Assegno divorzile, funzione compensativa, onere della prova: non basta limitarsi a chiedere un accertamento della Polizia Tributaria

Dichiarato lo scioglimento del matrimonio tra i coniugi, va affermato che ciascun coniuge provvederà al proprio mantenimento qualora (dalla documentazione in atti e dalle richieste istruttorie formulate dalle parti) non sia stata data una prova sufficiente della sussistenza dei presupposti per il versamento dell’assegno divorzile che, come è noto, è dovuto, secondo l’orientamento più recente della Corte di Cassazione a sezioni unite (11 luglio 2018, n. 18287) non dipende soltanto dalla mancanza di autosufficienza economica in chi lo richiede o, come voleva una costante giurisprudenza, dall’esigenza di consentire al coniuge privo di “mezzi adeguati” il ripristino del tenore di vita goduto in costanza di matrimonio ma in ogni caso in cui si tratta di porre rimedio allo squilibrio esistente nella situazione economico-patrimoniale delle parti le cui cause risalgono al vissuto della coppia coniugale, dando in tal modo il giusto rilievo alle scelte e ai ruoli che hanno caratterizzato la vita familiare.
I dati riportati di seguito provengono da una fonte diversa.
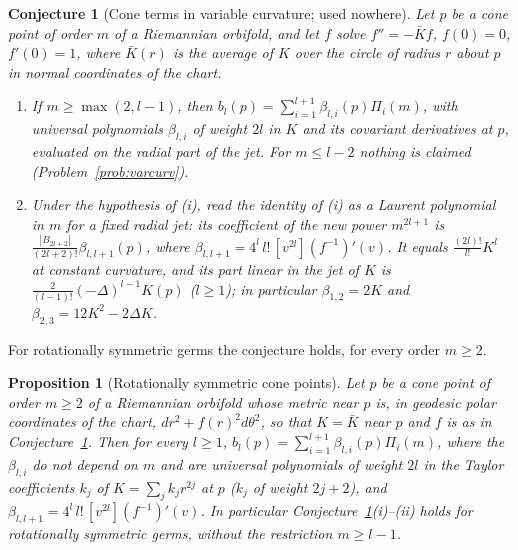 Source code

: \documentclass[pdflatex,sn-mathphys-num]{sn-jnl}
\theoremstyle{thmstyleone}%
\newtheorem{proposition}[theorem]{Proposition}%
\newtheorem{conjecture}[theorem]{Conjecture}%
\theoremstyle{thmstylethree}%
\begin{document}
\begin{conjecture}[Cone terms in variable curvature; used nowhere]\label{conj:varcone}
Let $p$ be a cone point of order $m$ of a Riemannian orbifold, and let $f$ solve $f''=-\bar Kf$, $f(0)=0$, $f'(0)=1$, where $\bar K(r)$ is the average of $K$ over the circle of radius $r$ about $p$ in normal coordinates of the chart.
\begin{enumerate}[label=(\roman*)]
\item If $m\ge\max(2,l-1)$, then $b_l(p)=\sum_{i=1}^{l+1}\beta_{l,i}(p)\Pi_i(m)$, with universal polynomials $\beta_{l,i}$ of weight $2l$ in $K$ and its covariant derivatives at $p$, evaluated on the radial part of the jet. For $m\le l-2$ nothing is claimed (Problem~\ref{prob:varcurv}).
\item Under the hypothesis of (i), read the identity of (i) as a Laurent polynomial in $m$ for a fixed radial jet: its coefficient of the new power $m^{2l+1}$ is $\frac{|B_{2l+2}|}{(2l+2)!}\beta_{l,l+1}(p)$, where $\beta_{l,l+1}=4^l\,l!\,[v^{2l}](f^{-1})'(v)$. It equals $\frac{(2l)!}{l!}K^l$ at constant curvature, and its part linear in the jet of $K$ is $\frac{2}{(l-1)!}(-\Delta)^{l-1}K(p)$ ($l\ge1$); in particular $\beta_{1,2}=2K$ and $\beta_{2,3}=12K^2-2\Delta K$.
\end{enumerate}
\end{conjecture}

For rotationally symmetric germs the conjecture holds, for every order $m\ge2$.

\begin{proposition}[Rotationally symmetric cone points]\label{prop:varconerot}
Let $p$ be a cone point of order $m\ge2$ of a Riemannian orbifold whose metric near $p$ is, in geodesic polar coordinates of the chart, $dr^2+f(r)^2d\theta^2$, so that $K=\bar K$ near $p$ and $f$ is as in Conjecture~\ref{conj:varcone}. Then for every $l\ge1$, $b_l(p)=\sum_{i=1}^{l+1}\beta_{l,i}(p)\Pi_i(m)$, where the $\beta_{l,i}$ do not depend on $m$ and are universal polynomials of weight $2l$ in the Taylor coefficients $k_j$ of $K=\sum_jk_jr^{2j}$ at $p$ ($k_j$ of weight $2j+2$), and $\beta_{l,l+1}=4^l\,l!\,[v^{2l}](f^{-1})'(v)$. In particular Conjecture~\ref{conj:varcone}(i)--(ii) holds for rotationally symmetric germs, without the restriction $m\ge l-1$.
\end{proposition}
\end{document}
L’assegno diventa lo strumento che, adempiendo a una funzione compensativa, consente al coniuge più debole di ricevere quanto ha dato durante il matrimonio. In particolare, non il detto onere della prova non risulta adempiuto qualora non si sia né chiesto di dare alcuna prova in tal senso, essendocisi limitati a chiedere un accertamento della Polizia Tributaria, e i risultanti dalla documentazione in atti non siano tali da prospettare uno squilibrio economico tra i due coniugi.